During the 2016 Tridion Developer Summit in Amsterdam we announced the DD4T and DXA merge, and there have been several blogs written about it, some of them I have listed in one of mine. By now it is due time for an update, because it has been too quiet around this topic, while a lot has been happening under the radar actually.

Let me start with listing what exactly has been happening since the announcement in May 2016. Since that time, we have mostly been keeping ourselves busy with plans around the merge, and at the same time we were also still working on DXA 1.x releases. As shown in the next picture, we have released DXA 1.5, 1.6 and 1.7 since then, which would total the amount of releases in 2016 to five (six if you include DXA in the Microsoft Azure marketplace as announced at TDS).
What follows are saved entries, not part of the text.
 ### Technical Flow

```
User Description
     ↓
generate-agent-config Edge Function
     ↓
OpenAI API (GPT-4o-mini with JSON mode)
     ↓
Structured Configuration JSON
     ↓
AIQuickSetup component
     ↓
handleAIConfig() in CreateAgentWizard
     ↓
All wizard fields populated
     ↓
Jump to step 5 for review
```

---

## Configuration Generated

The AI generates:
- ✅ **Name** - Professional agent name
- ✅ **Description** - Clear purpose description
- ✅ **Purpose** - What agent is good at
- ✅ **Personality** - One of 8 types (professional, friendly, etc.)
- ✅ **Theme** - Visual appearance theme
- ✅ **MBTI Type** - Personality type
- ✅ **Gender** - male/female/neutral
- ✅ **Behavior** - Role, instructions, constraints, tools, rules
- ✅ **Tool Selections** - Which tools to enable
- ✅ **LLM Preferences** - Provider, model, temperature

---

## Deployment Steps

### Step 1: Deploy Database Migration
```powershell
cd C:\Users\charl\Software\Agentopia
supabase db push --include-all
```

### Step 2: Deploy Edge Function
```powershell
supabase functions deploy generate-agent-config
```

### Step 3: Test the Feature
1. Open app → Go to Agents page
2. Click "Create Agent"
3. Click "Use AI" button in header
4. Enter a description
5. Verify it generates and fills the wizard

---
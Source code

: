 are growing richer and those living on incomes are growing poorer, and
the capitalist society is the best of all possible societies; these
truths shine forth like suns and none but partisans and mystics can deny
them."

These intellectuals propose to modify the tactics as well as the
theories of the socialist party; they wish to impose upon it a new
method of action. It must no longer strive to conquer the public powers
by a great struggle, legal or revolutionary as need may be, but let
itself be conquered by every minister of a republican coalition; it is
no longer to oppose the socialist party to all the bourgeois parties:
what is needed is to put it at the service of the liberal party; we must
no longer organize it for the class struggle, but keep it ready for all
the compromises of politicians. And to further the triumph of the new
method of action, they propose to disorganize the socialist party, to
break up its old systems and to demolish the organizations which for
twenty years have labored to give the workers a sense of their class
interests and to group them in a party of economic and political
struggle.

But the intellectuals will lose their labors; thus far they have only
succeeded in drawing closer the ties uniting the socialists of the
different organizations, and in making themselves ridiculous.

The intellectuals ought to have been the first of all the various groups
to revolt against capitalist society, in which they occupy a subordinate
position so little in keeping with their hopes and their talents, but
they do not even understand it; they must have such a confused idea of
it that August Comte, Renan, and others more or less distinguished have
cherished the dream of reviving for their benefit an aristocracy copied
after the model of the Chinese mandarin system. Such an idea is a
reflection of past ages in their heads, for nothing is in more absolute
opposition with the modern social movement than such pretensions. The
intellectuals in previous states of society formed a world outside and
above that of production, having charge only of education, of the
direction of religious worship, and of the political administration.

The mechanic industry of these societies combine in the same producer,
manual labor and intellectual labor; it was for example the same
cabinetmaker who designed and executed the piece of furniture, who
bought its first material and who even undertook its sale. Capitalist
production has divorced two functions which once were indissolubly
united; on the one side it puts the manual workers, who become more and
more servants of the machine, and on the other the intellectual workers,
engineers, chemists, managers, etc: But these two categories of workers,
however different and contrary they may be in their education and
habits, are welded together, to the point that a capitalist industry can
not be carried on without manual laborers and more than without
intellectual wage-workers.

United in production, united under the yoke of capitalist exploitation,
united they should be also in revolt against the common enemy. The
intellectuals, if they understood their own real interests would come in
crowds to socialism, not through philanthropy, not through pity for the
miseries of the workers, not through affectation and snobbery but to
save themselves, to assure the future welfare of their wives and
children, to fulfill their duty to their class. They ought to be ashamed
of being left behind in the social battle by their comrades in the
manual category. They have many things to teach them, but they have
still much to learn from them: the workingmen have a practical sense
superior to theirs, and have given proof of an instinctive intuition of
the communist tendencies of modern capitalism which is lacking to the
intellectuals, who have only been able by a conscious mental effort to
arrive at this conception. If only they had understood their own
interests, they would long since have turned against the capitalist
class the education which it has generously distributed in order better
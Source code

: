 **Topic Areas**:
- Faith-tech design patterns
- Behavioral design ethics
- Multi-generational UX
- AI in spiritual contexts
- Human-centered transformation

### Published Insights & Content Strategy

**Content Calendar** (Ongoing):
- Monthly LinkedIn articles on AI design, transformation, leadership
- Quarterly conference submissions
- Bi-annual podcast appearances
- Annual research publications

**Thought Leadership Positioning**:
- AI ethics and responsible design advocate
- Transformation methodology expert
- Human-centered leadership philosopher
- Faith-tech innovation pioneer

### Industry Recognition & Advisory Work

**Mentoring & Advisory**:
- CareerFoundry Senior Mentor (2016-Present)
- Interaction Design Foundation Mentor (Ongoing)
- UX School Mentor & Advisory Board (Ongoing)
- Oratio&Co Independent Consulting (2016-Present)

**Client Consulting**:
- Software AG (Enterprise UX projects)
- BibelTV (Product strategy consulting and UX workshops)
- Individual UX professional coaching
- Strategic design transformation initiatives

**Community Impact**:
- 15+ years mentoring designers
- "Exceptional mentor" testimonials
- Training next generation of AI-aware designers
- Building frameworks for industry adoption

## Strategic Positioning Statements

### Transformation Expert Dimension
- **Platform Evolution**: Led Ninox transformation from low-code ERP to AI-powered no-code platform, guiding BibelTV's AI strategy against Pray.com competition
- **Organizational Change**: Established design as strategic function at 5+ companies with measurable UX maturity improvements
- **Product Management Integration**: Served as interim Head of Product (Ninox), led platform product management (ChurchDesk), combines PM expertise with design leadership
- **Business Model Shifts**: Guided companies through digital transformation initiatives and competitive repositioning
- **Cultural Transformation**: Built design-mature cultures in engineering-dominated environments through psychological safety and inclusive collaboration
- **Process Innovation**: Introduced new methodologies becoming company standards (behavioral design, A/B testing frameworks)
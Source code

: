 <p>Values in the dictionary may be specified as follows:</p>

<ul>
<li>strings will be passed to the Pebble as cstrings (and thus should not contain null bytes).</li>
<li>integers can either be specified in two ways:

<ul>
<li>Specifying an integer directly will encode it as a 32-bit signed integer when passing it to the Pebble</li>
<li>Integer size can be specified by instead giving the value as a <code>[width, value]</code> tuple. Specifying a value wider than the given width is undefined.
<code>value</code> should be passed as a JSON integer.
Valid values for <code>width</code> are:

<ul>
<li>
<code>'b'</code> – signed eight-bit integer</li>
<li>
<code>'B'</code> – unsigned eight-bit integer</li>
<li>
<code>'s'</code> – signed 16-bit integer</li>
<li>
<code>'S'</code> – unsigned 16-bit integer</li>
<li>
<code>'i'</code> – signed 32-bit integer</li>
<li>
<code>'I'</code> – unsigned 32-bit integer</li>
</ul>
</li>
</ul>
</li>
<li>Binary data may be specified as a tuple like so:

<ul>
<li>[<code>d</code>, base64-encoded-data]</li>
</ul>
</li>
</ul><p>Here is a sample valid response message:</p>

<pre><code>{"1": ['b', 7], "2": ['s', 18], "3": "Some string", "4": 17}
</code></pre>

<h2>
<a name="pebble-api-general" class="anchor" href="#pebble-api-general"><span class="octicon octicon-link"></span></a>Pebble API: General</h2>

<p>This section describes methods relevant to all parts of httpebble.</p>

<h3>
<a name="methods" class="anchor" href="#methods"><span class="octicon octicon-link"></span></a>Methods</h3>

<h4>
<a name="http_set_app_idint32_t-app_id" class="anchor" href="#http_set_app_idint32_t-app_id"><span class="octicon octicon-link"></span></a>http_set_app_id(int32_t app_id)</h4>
Details on each of those releases can be found in the press releases and the documentation:

During the 2016 SDL Web MVP Retreat it was decided that the name of the merged product would become DXA 2.0 and we discussed details of the merge. Before that a Steering Group was already formed and a manifesto for the merge published (more information around the merge can also be found on the Confluence space donated by Trivident). After that unfortunately it became a bit quiet around this topic, don't get me wrong, a lot has happened, but we failed to communicate and involve the community. I planned to fix that with my presentation at the SDL Web Dev Summit in India and this blog post as a first follow up.

Merging

Simply put, the way I see it there are basically two ways to perform this merge. We can:

  1. Just "change namespaces" and call everything DXA

    The pros of that will be, relatively easy backwards compatibility and upgrade scenarios. The cons however are, no innovation for the duration of the merge (we are looking at almost a year), and the risk that we’ll create a "hydra" (multi headed monster).

    or:

  2. Start working on our future vision

    The pros of that obviously are innovation, and we can truly keep the best of both worlds. The 
    cons unfortunately will be, we will have to introduce breaking changes.

Now in reality there are of course many hybrid scenarios possible of these two, but the risk of them becoming quite similar to option #1 is high. Furthermore the pros and cons as I listed theme here are quite bluntly put, they are meant to illustrate the point, because in reality it isn't so simple or black and white as I stated it.

We (the steering group and the SDL DXA development team) decided to go for option #2 and plan to mitigate the risks of breaking changes by interoperability scenarios, upgrade support (possibly supported with scripts), and migration guides (most likely documented manual steps).